The Twitterverse is a wild digital playground resplendent with hashtags as far as the mouse can click. There are countless hashtags associated with the state of Utah, including, most prominently to local politicos, “#utpol” and “#utleg.” One Utah lawmaker is seeking to make things a little more official with regard to hashtags for the State of Utah.
Senator Todd Weiler (Republican – Woods Cross) is sponsoring SCR 18 – Concurrent Resolution Designating Official Hashtag for the State of Utah.

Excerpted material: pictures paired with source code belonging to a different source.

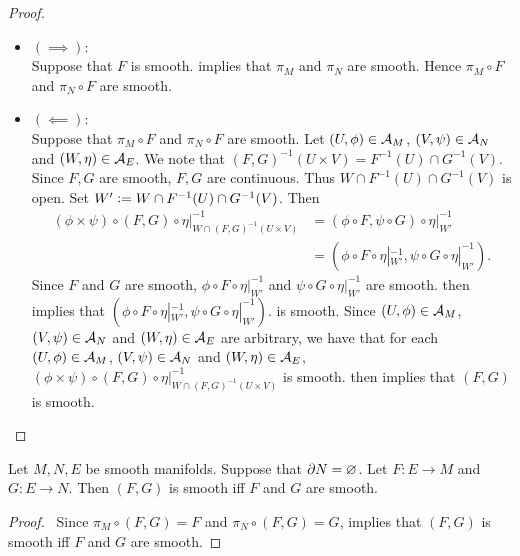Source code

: \documentclass{book}
\begin{document}
\begin{proof}\
	\begin{itemize}
		\item $(\implies)$: \\
		Suppose that $F$ is smooth.  implies that $\pi_M$ and $\pi_N$ are smooth. Hence $\pi_M \circ F$ and $\pi_N \circ F$ are smooth.
		\item $(\impliedby)$: \\
		Suppose that $\pi_M \circ F$ and $\pi_N \circ F$ are smooth. Let $(U, \phi) \in \MA_M$, $(V, \psi) \in \MA_N$ and $(W, \eta) \in \MA_E$. We note that $(F,G)^{-1}(U \times V) = F^{-1}(U) \cap G^{-1}(V)$. Since $F,G$ are smooth, $F,G$ are continuous. Thus $W \cap F^{-1}(U) \cap G^{-1}(V)$ is open. Set $W' \defeq W \cap F^{-1}(U) \cap G^{-1}(V)$. Then
		\begin{align*}
			(\phi \times \psi) \circ (F, G) \circ \eta|_{W \cap (F, G)^{-1}(U \times V)}^{-1}
			& = (\phi \circ F, \psi \circ G) \circ \eta|_{W'}^{-1} \\
			& = (\phi \circ F \circ \eta|_{W'}^{-1}, \psi \circ G \circ \eta|_{W'}^{-1}).
		\end{align*}
		Since $F$ and $G$ are smooth, $\phi \circ F \circ \eta|_{W'}^{-1}$ and $\psi \circ G \circ \eta|_{W'}^{-1}$ are smooth. \rex{}  then implies that $(\phi \circ F \circ \eta|_{W'}^{-1}, \psi \circ G \circ \eta|_{W'}^{-1})$. is smooth. Since $(U, \phi) \in \MA_M$, $(V, \psi) \in \MA_N$ and $(W, \eta) \in \MA_E$ are arbitrary, we have that for each $(U, \phi) \in \MA_M$, $(V, \psi) \in \MA_N$ and $(W, \eta) \in \MA_E$, $(\phi \times \psi) \circ (F, G) \circ \eta|_{W \cap (F, G)^{-1}(U \times V)}^{-1}$ is smooth.  then implies that $(F, G)$ is smooth.
	\end{itemize}
\end{proof}

\begin{ex} 
	Let $M, N, E$ be smooth manifolds. Suppose that $\p N = \varnothing$. Let $F: E \rightarrow M$ and $G: E \rightarrow N$. Then $(F, G)$ is smooth iff $F$ and $G$ are smooth.  
\end{ex}

\begin{proof}\
	Since $\pi_M \circ (F, G) = F$ and $\pi_N \circ (F, G) = G$,  implies that $(F, G)$ is smooth iff $F$ and $G$ are smooth. 
\end{proof}
\end{document}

The resolution designates “#Utah” as the official hashtag of the State of Utah and “#VisitUtah” as the official hashtag for Utah tourism.
The official tourism hashtag was originally going to be “#SkiUtah,” but Weiler amended the resolution after tourism officials expressed concerns. “I think just the fact that I had to change that kind of speaks to why there is some wisdom in designating an official hashtag so that we can kind of all be on the same page,” said Weiler.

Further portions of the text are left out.